EPI research has repeatedly shown that a public health insurance option should be the cornerstone of health care reform — it would help to lower health care costs in the long run while providing coverage to millions of the uninsured. Today, as the public option is in danger of becoming a casualty in the impassioned debate over health care reform – partly because of widespread mischaracterizations over how it would work – EPI highlights the body of research it has produced in support of a public option.
In the policy memo, Why a Public Insurance Plan Is Essential for Health Reform, EPI researcher Alexander Hertel-Fernandez argues that the lack of competition in the U.S. health care market is the source of the country’s uniquely high and rising health costs. A public plan option would inject some badly needed competition into the system, he writes, and “force private insurers to compete on efficiency and quality,” rather than the way they currently compete for business by trying to enroll the lowest-cost workers and businesses. Hertel-Fernandez also cites independent research showing that a public health insurance option would have significantly lower operating costs than private insurers, which could result in windfall savings for employers and their workers. Unlike private insurance companies that often earn hundreds of millions, or more, in profits each year, a public option would not have to earn profits.
Health care for all
Elise Gould, director of Health Policy Research at EPI, along with Hertel Fernandez, argue in A Public Plan Option as Backup Insurance for all Americans, that even though a majority of Americans get health insurance through their employers, millions do not. Even among full-time workers, the authors note, 17% do not have insurance: more than one-third of the uninsured work full time. They also point out that job loss and job changes often result in lost coverage, at least temporarily. Gould’s 2008 briefing paper, The Erosion of Employer-Sponsored Health Insurance, showed that the workers earning the lowest wages were least likely to have employer-sponsored coverage, although workers at all income levels have suffered declining rates of coverage in recent years.

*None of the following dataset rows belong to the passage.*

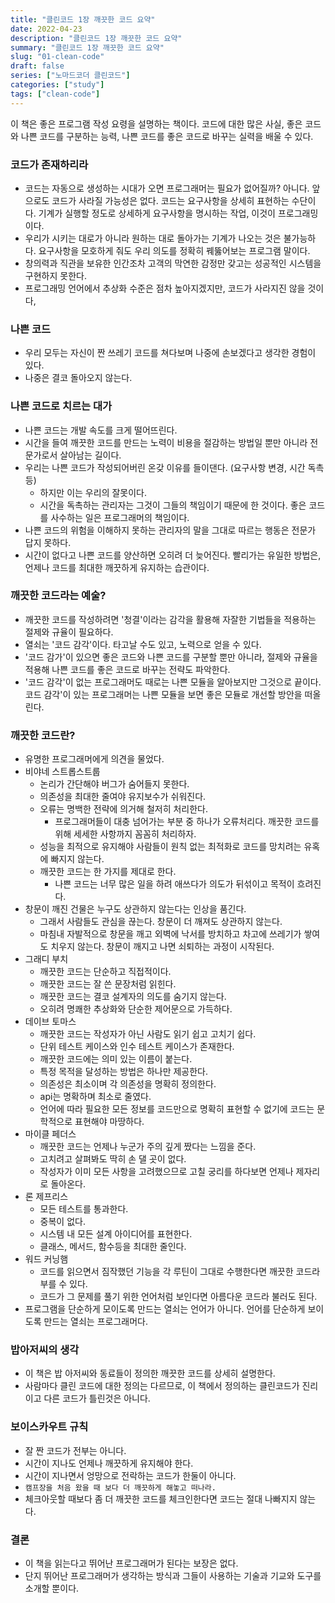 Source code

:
 ```yaml
---
title: "클린코드 1장 깨끗한 코드 요약"
date: 2022-04-23
description: "클린코드 1장 깨끗한 코드 요약"
summary: "클린코드 1장 깨끗한 코드 요약"
slug: "01-clean-code"
draft: false
series: ["노마드코더 클린코드"]
categories: ["study"]
tags: ["clean-code"]
---
```


이 책은 좋은 프로그램 작성 요령을 설명하는 책이다. 코드에 대한 많은 사실, 좋은 코드와 나쁜 코드를 구분하는 능력, 나쁜 코드를 좋은 코드로 바꾸는 실력을 배울 수 있다.

### 코드가 존재하리라

- 코드는 자동으로 생성하는 시대가 오면 프로그래머는 필요가 없어질까? 아니다. 앞으로도 코드가 사라질 가능성은 없다. 코드는 요구사항을 상세히 표현하는 수단이다. 기계가 실행할 정도로 상세하게 요구사항을 명시하는 작업, 이것이 프로그래밍이다.
- 우리가 시키는 대로가 아니라 원하는 대로 돌아가는 기계가 나오는 것은 불가능하다. 요구사항을 모호하게 줘도 우리 의도를 정확히 꿰뚫어보는 프로그램 말이다.
- 창의력과 직관을 보유한 인간조차 고객의 막연한 감정만 갖고는 성공적인 시스템을 구현하지 못한다.
- 프로그래밍 언어에서 추상화 수준은 점차 높아지겠지만, 코드가 사라지진 않을 것이다,

### 나쁜 코드

- 우리 모두는 자신이 짠 쓰레기 코드를 쳐다보며 나중에 손보겠다고 생각한 경험이 있다.
- 나중은 결코 돌아오지 않는다.

### 나쁜 코드로 치르는 대가

- 나쁜 코드는 개발 속도를 크게 떨어뜨린다.
- 시간을 들여 깨끗한 코드를 만드는 노력이 비용을 절감하는 방법일 뿐만 아니라 전문가로서 살아남는 길이다.
- 우리는 나쁜 코드가 작성되어버린 온갖 이유를 들이댄다. (요구사항 변경, 시간 독촉 등)
  - 하지만 이는 우리의 잘못이다.
  - 시간을 독촉하는 관리자는 그것이 그들의 책임이기 때문에 한 것이다. 좋은 코드를 사수하는 일은 프로그래머의 책임이다.
- 나쁜 코드의 위험을 이해하지 못하는 관리자의 말을 그대로 따르는 행동은 전문가 답지 못하다.
- 시간이 없다고 나쁜 코드를 양산하면 오히려 더 늦어진다. 빨리가는 유일한 방법은, 언제나 코드를 최대한 깨끗하게 유지하는 습관이다.

### 깨끗한 코드라는 예술?

- 깨끗한 코드를 작성하려면 '청결'이라는 감각을 활용해 자잘한 기법들을 적용하는 절제와 규율이 필요하다.
- 열쇠는 '코드 감각'이다. 타고날 수도 있고, 노력으로 얻을 수 있다.
- '코드 감가'이 있으면 좋은 코드와 나쁜 코드를 구분할 뿐만 아니라, 절제와 규율을 적용해 나쁜 코드를 좋은 코드로 바꾸는 전략도 파악한다.
- '코드 감각'이 없는 프로그래머도 때로는 나쁜 모듈을 알아보지만 그것으로 끝이다. 코드 감각'이 있는 프로그래머는 나쁜 모듈을 보면 좋은 모듈로 개선할 방안을 떠올린다.

### 깨끗한 코드란?

- 유명한 프로그래머에게 의견을 물었다.
- 비야네 스트롭스트룹
  - 논리가 간단해야 버그가 숨어들지 못한다.
  - 의존성을 최대한 줄여야 유지보수가 쉬워진다.
  - 오류는 명백한 전략에 의거해 철저히 처리한다.
    - 프로그래머들이 대충 넘어가는 부분 중 하나가 오류처리다. 깨끗한 코드를 위해 세세한 사항까지 꼼꼼히 처리하자.
  - 성능을 최적으로 유지해야 사람들이 원칙 없는 최적화로 코드를 망치려는 유혹에 빠지지 않는다.
  - 깨끗한 코드는 한 가지를 제대로 한다.
    - 나쁜 코드는 너무 많은 일을 하려 애쓰다가 의도가 뒤섞이고 목적이 흐려진다.
- 창문이 깨진 건물은 누구도 상관하지 않는다는 인상을 품긴다.
  - 그래서 사람들도 관심을 끊는다. 창문이 더 깨져도 상관하지 않는다.
  - 마침내 자발적으로 창문을 깨고 외벽에 낙서를 방치하고 차고에 쓰레기가 쌓여도 치우지 않는다. 창문이 깨지고 나면 쇠퇴하는 과정이 시작된다.
- 그래디 부치
  - 깨끗한 코드는 단순하고 직접적이다.
  - 깨끗한 코드는 잘 쓴 문장처럼 읽힌다.
  - 깨끗한 코드는 결코 설계자의 의도를 숨기지 않는다.
  - 오히려 명쾌한 추상화와 단순한 제어문으로 가득하다.
- 데이브 토마스
  - 깨끗한 코드는 작성자가 아닌 사람도 읽기 쉽고 고치기 쉽다.
  - 단위 테스트 케이스와 인수 테스트 케이스가 존재한다.
  - 깨끗한 코드에는 의미 있는 이름이 붙는다.
  - 특정 목적을 달성하는 방법은 하나만 제공한다.
  - 의존성은 최소이며 각 의존성을 명확히 정의한다.
  - api는 명확하며 최소로 줄였다.
  - 언어에 따라 필요한 모든 정보를 코드만으로 명확히 표현할 수 없기에 코드는 문학적으로 표현해야 마땅하다.
- 마이클 페더스
  - 깨끗한 코드는 언제나 누군가 주의 깊게 짰다는 느낌을 준다.
  - 고치려고 살펴봐도 딱히 손 댈 곳이 없다.
  - 작성자가 이미 모든 사항을 고려했으므로 고칠 궁리를 하다보면 언제나 제자리로 돌아온다.
- 론 제프리스
  - 모든 테스트를 통과한다.
  - 중복이 없다.
  - 시스템 내 모든 설계 아이디어를 표현한다.
  - 클래스, 메서드, 함수등을 최대한 줄인다.
- 워드 커닝햄
  - 코드를 읽으면서 짐작했던 기능을 각 루틴이 그대로 수행한다면 깨끗한 코드라 부를 수 있다.
  - 코드가 그 문제를 풀기 위한 언어처럼 보인다면 아름다운 코드라 불러도 된다.
- 프로그램을 단순하게 모이도록 만드는 열쇠는 언어가 아니다. 언어를 단순하게 보이도록 만드는 열쇠는 프로그래머다.

### 밥아저씨의 생각

- 이 책은 밥 아저씨와 동료들이 정의한 깨끗한 코드를 상세히 설명한다.
- 사람마다 클린 코드에 대한 정의는 다르므로, 이 책에서 정의하는 클린코드가 진리이고 다른 코드가 틀린것은 아니다.

### 보이스카우트 규칙

- 잘 짠 코드가 전부는 아니다.
- 시간이 지나도 언제나 깨끗하게 유지해야 한다.
- 시간이 지나면서 엉망으로 전락하는 코드가 한둘이 아니다.
- `캠프장을 처음 왔을 때 보다 더 깨끗하게 해놓고 떠나라.`
- 체크아웃할 때보다 좀 더 깨끗한 코드를 체크인한다면 코드는 절대 나빠지지 않는다.

### 결론

- 이 책을 읽는다고 뛰어난 프로그래머가 된다는 보장은 없다.
- 단지 뛰어난 프로그래머가 생각하는 방식과 그들이 사용하는 기술과 기교와 도구를 소개할 뿐이다.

In Seeing the Big Picture on Health Reform and Cost Containment, EPI economist Josh Bivens shows how those who protest about the cost of creating a public health insurance option fail to account for all the savings that would be achieved over time. Bivens shows how per capita health spending in the United States far exceeds that of any of its 20 closest international peers, while U.S. government spending on health care is the lowest of the group. He also shows how the government-operated Medicare health insurance system has done a much better job than private insurers in reining in costs. “It is possible to increase federal costs while still economizing overall,” explains Bivens. “Sometimes you have to spend money to save money.”
Saved by the stimulus
In other news, six months after the passage of the American Recovery and Reinvestment Act (ARRA), stimulus investments are starting to produce results. In The Recovery Package in Action, EPI Research and Policy Director John Irons and policy analyst Ethan Pollack write that “The stimulus has already been integral to keeping the economy from a full-blown nose dive.” The authors note that the economic contraction in the second quarter of 2009 was just 1%, compared with an annual rate of 6.4% in the first quarter, and multiple economic forecasters say that without the stimulus, the latest quarter would have shown a contraction of two to three percentage points. They also note that the Recovery Act saved between 500,000 and 750,000 jobs during the latest quarter.
Jobs still scarce
That good news notwithstanding, the economy remains weak and jobs are still scarce. The latest Job Openings and Labor Turnover Survey (JOLTS) report from the Bureau of Labor Statistics showed that, in June, there were nearly six unemployed workers for every one job opening in the United States. EPI President Lawrence Mishel noted that although the ratio was unchanged from May, the June JOLTS report represented the first time in more than a year that its ratio had not increased from the prior month.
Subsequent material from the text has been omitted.